(DATA EXCERPTS)
□ □ □ □

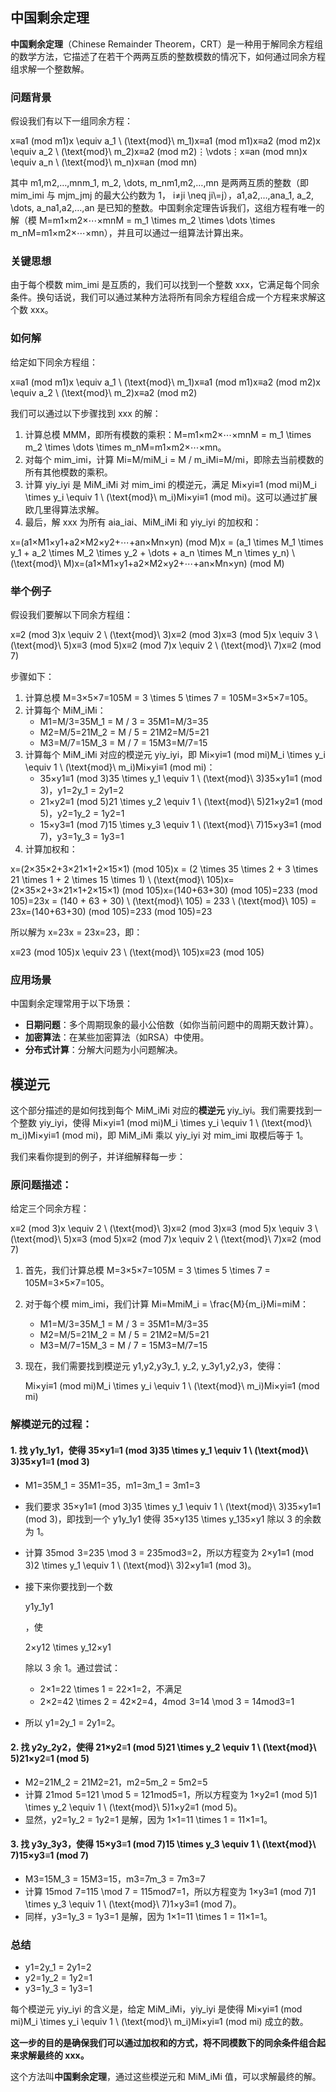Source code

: ## 中国剩余定理

**中国剩余定理**（Chinese Remainder Theorem，CRT）是一种用于解同余方程组的数学方法，它描述了在若干个两两互质的整数模数的情况下，如何通过同余方程组求解一个整数解。

### 问题背景

假设我们有以下一组同余方程：

x≡a1 (mod m1)x \equiv a_1 \ (\text{mod}\ m_1)x≡a1 (mod m1)x≡a2 (mod m2)x \equiv a_2 \ (\text{mod}\ m_2)x≡a2 (mod m2)⋮\vdots⋮x≡an (mod mn)x \equiv a_n \ (\text{mod}\ m_n)x≡an (mod mn)

其中 m1,m2,…,mnm_1, m_2, \dots, m_nm1,m2,…,mn 是两两互质的整数（即 mim_imi 与 mjm_jmj 的最大公约数为 1， i≠ji \neq ji\\=j），a1,a2,…,ana_1, a_2, \dots, a_na1,a2,…,an 是已知的整数。中国剩余定理告诉我们，这组方程有唯一的解（模 M=m1×m2×⋯×mnM = m_1 \times m_2 \times \dots \times m_nM=m1×m2×⋯×mn），并且可以通过一组算法计算出来。

### 关键思想

由于每个模数 mim_imi 是互质的，我们可以找到一个整数 xxx，它满足每个同余条件。换句话说，我们可以通过某种方法将所有同余方程组合成一个方程来求解这个数 xxx。

### 如何解

给定如下同余方程组：

x≡a1 (mod m1)x \equiv a_1 \ (\text{mod}\ m_1)x≡a1 (mod m1)x≡a2 (mod m2)x \equiv a_2 \ (\text{mod}\ m_2)x≡a2 (mod m2)

我们可以通过以下步骤找到 xxx 的解：

1. 计算总模 MMM，即所有模数的乘积：M=m1×m2×⋯×mnM = m_1 \times m_2 \times \dots \times m_nM=m1×m2×⋯×mn。
2. 对每个 mim_imi，计算 Mi=M/miM_i = M / m_iMi=M/mi，即除去当前模数的所有其他模数的乘积。
3. 计算 yiy_iyi 是 MiM_iMi 对 mim_imi 的模逆元，满足 Mi×yi≡1 (mod mi)M_i \times y_i \equiv 1 \ (\text{mod}\ m_i)Mi×yi≡1 (mod mi)。这可以通过扩展欧几里得算法求解。
4. 最后，解 xxx 为所有 aia_iai、MiM_iMi 和 yiy_iyi 的加权和：

x=(a1×M1×y1+a2×M2×y2+⋯+an×Mn×yn) (mod M)x = (a_1 \times M_1 \times y_1 + a_2 \times M_2 \times y_2 + \dots + a_n \times M_n \times y_n) \ (\text{mod}\ M)x=(a1×M1×y1+a2×M2×y2+⋯+an×Mn×yn) (mod M)

### 举个例子

假设我们要解以下同余方程组：

x≡2 (mod 3)x \equiv 2 \ (\text{mod}\ 3)x≡2 (mod 3)x≡3 (mod 5)x \equiv 3 \ (\text{mod}\ 5)x≡3 (mod 5)x≡2 (mod 7)x \equiv 2 \ (\text{mod}\ 7)x≡2 (mod 7)

步骤如下：

1. 计算总模 M=3×5×7=105M = 3 \times 5 \times 7 = 105M=3×5×7=105。
2. 计算每个 MiM_iMi：
   - M1=M/3=35M_1 = M / 3 = 35M1=M/3=35
   - M2=M/5=21M_2 = M / 5 = 21M2=M/5=21
   - M3=M/7=15M_3 = M / 7 = 15M3=M/7=15
3. 计算每个 MiM_iMi 对应的模逆元 yiy_iyi，即 Mi×yi≡1 (mod mi)M_i \times y_i \equiv 1 \ (\text{mod}\ m_i)Mi×yi≡1 (mod mi)：
   - 35×y1≡1 (mod 3)35 \times y_1 \equiv 1 \ (\text{mod}\ 3)35×y1≡1 (mod 3)，y1=2y_1 = 2y1=2
   - 21×y2≡1 (mod 5)21 \times y_2 \equiv 1 \ (\text{mod}\ 5)21×y2≡1 (mod 5)，y2=1y_2 = 1y2=1
   - 15×y3≡1 (mod 7)15 \times y_3 \equiv 1 \ (\text{mod}\ 7)15×y3≡1 (mod 7)，y3=1y_3 = 1y3=1
4. 计算加权和：

x=(2×35×2+3×21×1+2×15×1) (mod 105)x = (2 \times 35 \times 2 + 3 \times 21 \times 1 + 2 \times 15 \times 1) \ (\text{mod}\ 105)x=(2×35×2+3×21×1+2×15×1) (mod 105)x=(140+63+30) (mod 105)=233 (mod 105)=23x = (140 + 63 + 30) \ (\text{mod}\ 105) = 233 \ (\text{mod}\ 105) = 23x=(140+63+30) (mod 105)=233 (mod 105)=23

所以解为 x=23x = 23x=23，即：

x≡23 (mod 105)x \equiv 23 \ (\text{mod}\ 105)x≡23 (mod 105)

### 应用场景

中国剩余定理常用于以下场景：

- **日期问题**：多个周期现象的最小公倍数（如你当前问题中的周期天数计算）。
- **加密算法**：在某些加密算法（如RSA）中使用。
- **分布式计算**：分解大问题为小问题解决。

## 模逆元

这个部分描述的是如何找到每个 MiM_iMi 对应的**模逆元** yiy_iyi。我们需要找到一个整数 yiy_iyi，使得 Mi×yi≡1 (mod mi)M_i \times y_i \equiv 1 \ (\text{mod}\ m_i)Mi×yi≡1 (mod mi)，即 MiM_iMi 乘以 yiy_iyi 对 mim_imi 取模后等于 1。

我们来看你提到的例子，并详细解释每一步：

### 原问题描述：

给定三个同余方程：

x≡2 (mod 3)x \equiv 2 \ (\text{mod}\ 3)x≡2 (mod 3)x≡3 (mod 5)x \equiv 3 \ (\text{mod}\ 5)x≡3 (mod 5)x≡2 (mod 7)x \equiv 2 \ (\text{mod}\ 7)x≡2 (mod 7)

1. 首先，我们计算总模 M=3×5×7=105M = 3 \times 5 \times 7 = 105M=3×5×7=105。

2. 对于每个模 mim_imi，我们计算 Mi=MmiM_i = \frac{M}{m_i}Mi=miM：

   - M1=M/3=35M_1 = M / 3 = 35M1=M/3=35
   - M2=M/5=21M_2 = M / 5 = 21M2=M/5=21
   - M3=M/7=15M_3 = M / 7 = 15M3=M/7=15

3. 现在，我们需要找到模逆元 y1,y2,y3y_1, y_2, y_3y1,y2,y3，使得：

   Mi×yi≡1 (mod mi)M_i \times y_i \equiv 1 \ (\text{mod}\ m_i)Mi×yi≡1 (mod mi)

### 解模逆元的过程：

#### 1. 找 y1y_1y1，使得 35×y1≡1 (mod 3)35 \times y_1 \equiv 1 \ (\text{mod}\ 3)35×y1≡1 (mod 3)

- M1=35M_1 = 35M1=35，m1=3m_1 = 3m1=3

- 我们要求 35×y1≡1 (mod 3)35 \times y_1 \equiv 1 \ (\text{mod}\ 3)35×y1≡1 (mod 3)，即找到一个 y1y_1y1 使得 35×y135 \times y_135×y1 除以 3 的余数为 1。

- 计算 35mod  3=235 \mod 3 = 235mod3=2，所以方程变为 2×y1≡1 (mod 3)2 \times y_1 \equiv 1 \ (\text{mod}\ 3)2×y1≡1 (mod 3)。

- 接下来你要找到一个数 

  y1y_1y1

  ，使 

  2×y12 \times y_12×y1

   除以 3 余 1。通过尝试：

  - 2×1=22 \times 1 = 22×1=2，不满足
  - 2×2=42 \times 2 = 42×2=4，4mod  3=14 \mod 3 = 14mod3=1

- 所以 y1=2y_1 = 2y1=2。

#### 2. 找 y2y_2y2，使得 21×y2≡1 (mod 5)21 \times y_2 \equiv 1 \ (\text{mod}\ 5)21×y2≡1 (mod 5)

- M2=21M_2 = 21M2=21，m2=5m_2 = 5m2=5
- 计算 21mod  5=121 \mod 5 = 121mod5=1，所以方程变为 1×y2≡1 (mod 5)1 \times y_2 \equiv 1 \ (\text{mod}\ 5)1×y2≡1 (mod 5)。
- 显然，y2=1y_2 = 1y2=1 是解，因为 1×1=11 \times 1 = 11×1=1。

#### 3. 找 y3y_3y3，使得 15×y3≡1 (mod 7)15 \times y_3 \equiv 1 \ (\text{mod}\ 7)15×y3≡1 (mod 7)

- M3=15M_3 = 15M3=15，m3=7m_3 = 7m3=7
- 计算 15mod  7=115 \mod 7 = 115mod7=1，所以方程变为 1×y3≡1 (mod 7)1 \times y_3 \equiv 1 \ (\text{mod}\ 7)1×y3≡1 (mod 7)。
- 同样，y3=1y_3 = 1y3=1 是解，因为 1×1=11 \times 1 = 11×1=1。

### 总结

- y1=2y_1 = 2y1=2
- y2=1y_2 = 1y2=1
- y3=1y_3 = 1y3=1

每个模逆元 yiy_iyi 的含义是，给定 MiM_iMi，yiy_iyi 是使得 Mi×yi≡1 (mod mi)M_i \times y_i \equiv 1 \ (\text{mod}\ m_i)Mi×yi≡1 (mod mi) 成立的数。

**这一步的目的是确保我们可以通过加权和的方式，将不同模数下的同余条件组合起来求解最终的 xxx。**

这个方法叫**中国剩余定理**，通过这些模逆元和 MiM_iMi 值，可以求解最终的解。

□ □ □ □

(ABOUT THIS EXERCISE)
In the material above, find the line containing "- M2=21M_2 = 21M2=21，m2=5m_2 = 5m2=5" and the line containing "- 显然，y2=1y_2 = 1y2=1", then write out exactly those two lines and every line between them, and nothing more.

(EXERCISE SOLUTION)
- M2=21M_2 = 21M2=21，m2=5m_2 = 5m2=5
- 计算 21mod  5=121 \mod 5 = 121mod5=1，所以方程变为 1×y2≡1 (mod 5)1 \times y_2 \equiv 1 \ (\text{mod}\ 5)1×y2≡1 (mod 5)。
- 显然，y2=1y_2 = 1y2=1 是解，因为 1×1=11 \times 1 = 11×1=1。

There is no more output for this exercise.